*To do*
Copy exactly every line below, from the first through the one that contains "task has cost", and skip all pictures.

Document images with source code:
▬▬▬▬▬▬▬▬▬▬

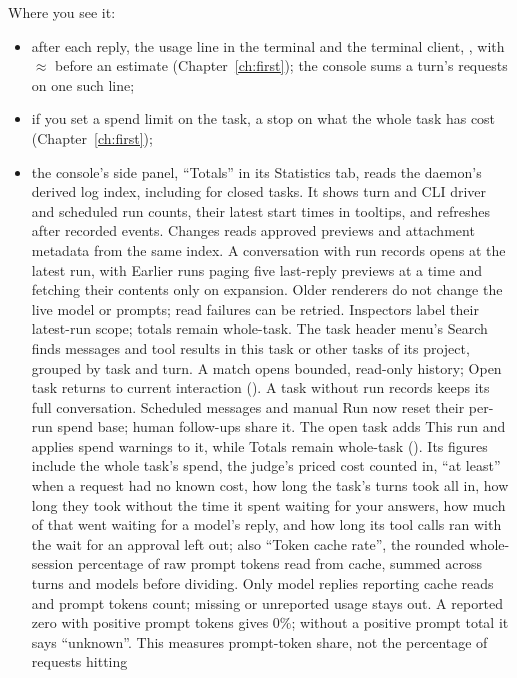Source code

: Where you see it:

\begin{itemize}
  \item after each reply, the usage line in the terminal and the terminal
    client, , with
    $\approx$ before an estimate (Chapter~\ref{ch:first}); the console
    sums a turn's requests on one such line;
  \item if you set a spend limit on the task, a stop on what the whole
    task has cost (Chapter~\ref{ch:first});
  \item the console's side panel, ``Totals'' in its Statistics tab, reads the
    daemon's derived log index, including for closed tasks. It shows turn and
    CLI driver and scheduled run counts, their latest start times in tooltips, and refreshes
    after recorded events. Changes reads approved previews and attachment
    metadata from the same index. A conversation with run records
    opens at the latest run, with Earlier runs paging five last-reply previews
    at a time and fetching their contents only on expansion. Older renderers
    do not change the live model or prompts; read failures can be retried.
    Inspectors label their latest-run scope; totals remain whole-task. The task
    header menu's Search finds messages and tool results in this task or other tasks
    of its project, grouped by task and turn. A match opens bounded, read-only
    history; Open task returns to current interaction (). A task
    without run records keeps its full conversation. Scheduled messages and
    manual Run now reset their per-run spend base; human follow-ups share it.
    The open task adds This run and applies spend warnings to it, while
    Totals remain whole-task (). Its figures include the whole
    task's spend, the judge's priced cost counted in, ``at least'' when a
    request had no known cost, how long the task's turns took all in, how
    long they took without the time it spent waiting for your answers, how
    much of that went waiting for a model's reply, and how long its tool
    calls ran with the wait for an approval left out; also ``Token cache
    rate'', the rounded whole-session percentage of raw prompt tokens read
    from cache, summed across turns and models before dividing. Only model
    replies reporting cache reads and prompt tokens count; missing or
    unreported usage stays out. A reported zero with positive prompt tokens
    gives 0\%; without a positive prompt total it says ``unknown''. This
    measures prompt-token share, not the percentage of requests hitting

\end{itemize}
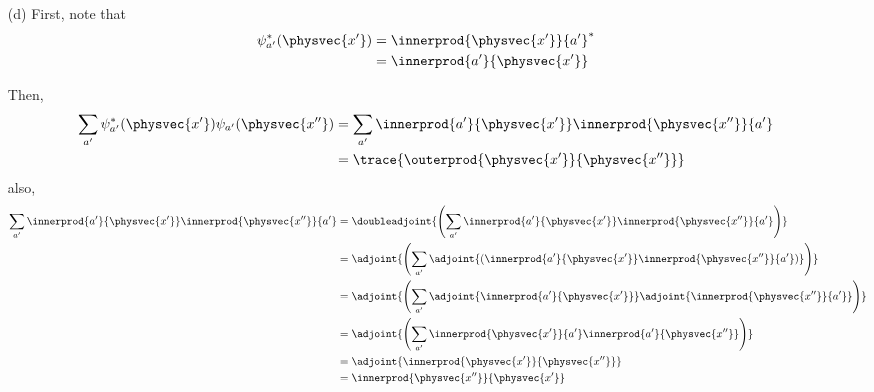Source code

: \begin{itemize}
\item[(d)] First, note that
  \begin{align*}
    \psi_{a'}^*(\physvec{x'}) &= \innerprod{\physvec{x'}}{a'}^* \\
    &=
    \innerprod{a'}{\physvec{x'}}
  \end{align*}

  Then,
  \begin{align*}
    \sum_{a'}\psi_{a'}^*(\physvec{x'})\psi_{a'}(\physvec{x''})
    &=
    \sum_{a'}\innerprod{a'}{\physvec{x'}}\innerprod{\physvec{x''}}{a'} \\
    &=
    \trace{\outerprod{\physvec{x'}}{\physvec{x''}}}
  \end{align*}
  also,
  \begin{align*}
    \sum_{a'}\innerprod{a'}{\physvec{x'}}\innerprod{\physvec{x''}}{a'}
    &=
    \doubleadjoint{\left(\sum_{a'}\innerprod{a'}{\physvec{x'}}
      \innerprod{\physvec{x''}}{a'}\right)} \\
    &=
    \adjoint{\left(\sum_{a'}\adjoint{(\innerprod{a'}{\physvec{x'}}
        \innerprod{\physvec{x''}}{a'})}\right)} \\
    &=
    \adjoint{\left(\sum_{a'}\adjoint{\innerprod{a'}{\physvec{x'}}}
      \adjoint{\innerprod{\physvec{x''}}{a'}}\right)} \\
    &=
    \adjoint{\left(\sum_{a'}\innerprod{\physvec{x'}}{a'}
      \innerprod{a'}{\physvec{x''}}\right)} \\
    &=
    \adjoint{\innerprod{\physvec{x'}}{\physvec{x''}}} \\
    &=
    \innerprod{\physvec{x''}}{\physvec{x'}}
  \end{align*}
\end{itemize}
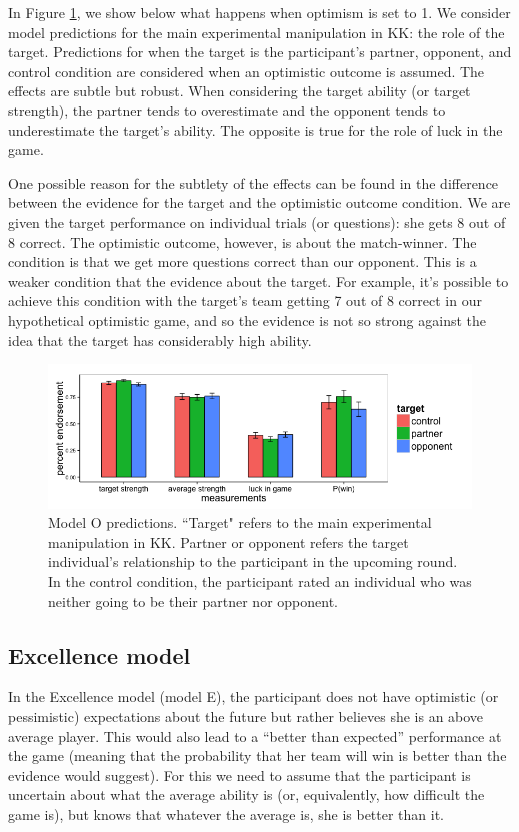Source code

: \documentclass{article}
\begin{document}
In Figure \ref{fig:modelo}, we show below what happens when optimism is set to 1. We consider model predictions for the main experimental manipulation in KK: the role of the target. Predictions for when the target is the participant's partner, opponent, and control condition are considered when an optimistic outcome is assumed. The effects are subtle but robust. When considering the target ability (or target strength), the partner tends to overestimate and the opponent tends to underestimate the target's ability. The opposite is true for the role of luck in the game. 

One possible reason for the subtlety of the effects can be found in the difference between the evidence for the target and the optimistic outcome condition. We are given the target performance on individual trials (or questions): she gets 8 out of 8 correct. The optimistic outcome, however, is about the match-winner. The condition is that we get more questions correct than our opponent. This is a weaker condition that the evidence about the target. For example, it's possible to achieve this condition with the target's team getting 7 out of 8 correct in our hypothetical optimistic game, and so the evidence is not so strong against the idea that the target has considerably high ability. 

\begin{figure}
\centering
    \includegraphics[width=\columnwidth]{modelO-predictions}
    \caption{Model O predictions. ``Target" refers to the main experimental manipulation in KK. Partner or opponent refers the target individual's relationship to the participant in the upcoming round. In the control condition, the participant rated an individual who was neither going to be their partner nor opponent.}
      \label{fig:modelo}
\end{figure}


\subsection{Excellence model}
In the Excellence model (model E), the participant does not have optimistic (or pessimistic) expectations about the future but rather believes she is an above average player. This would also lead to a ``better than expected'' performance at the game (meaning that the probability that her team will win is better than the evidence would suggest). For this we need to assume that the participant is uncertain about what the average ability is (or, equivalently, how difficult the game is), but knows that whatever the average is, she is better than it.
\end{document}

▬▬▬▬▬▬▬▬▬▬

*Exercise output*
Source code

: Where you see it:

\begin{itemize}
  \item after each reply, the usage line in the terminal and the terminal
    client, , with
    $\approx$ before an estimate (Chapter~\ref{ch:first}); the console
    sums a turn's requests on one such line;
  \item if you set a spend limit on the task, a stop on what the whole
    task has cost (Chapter~\ref{ch:first});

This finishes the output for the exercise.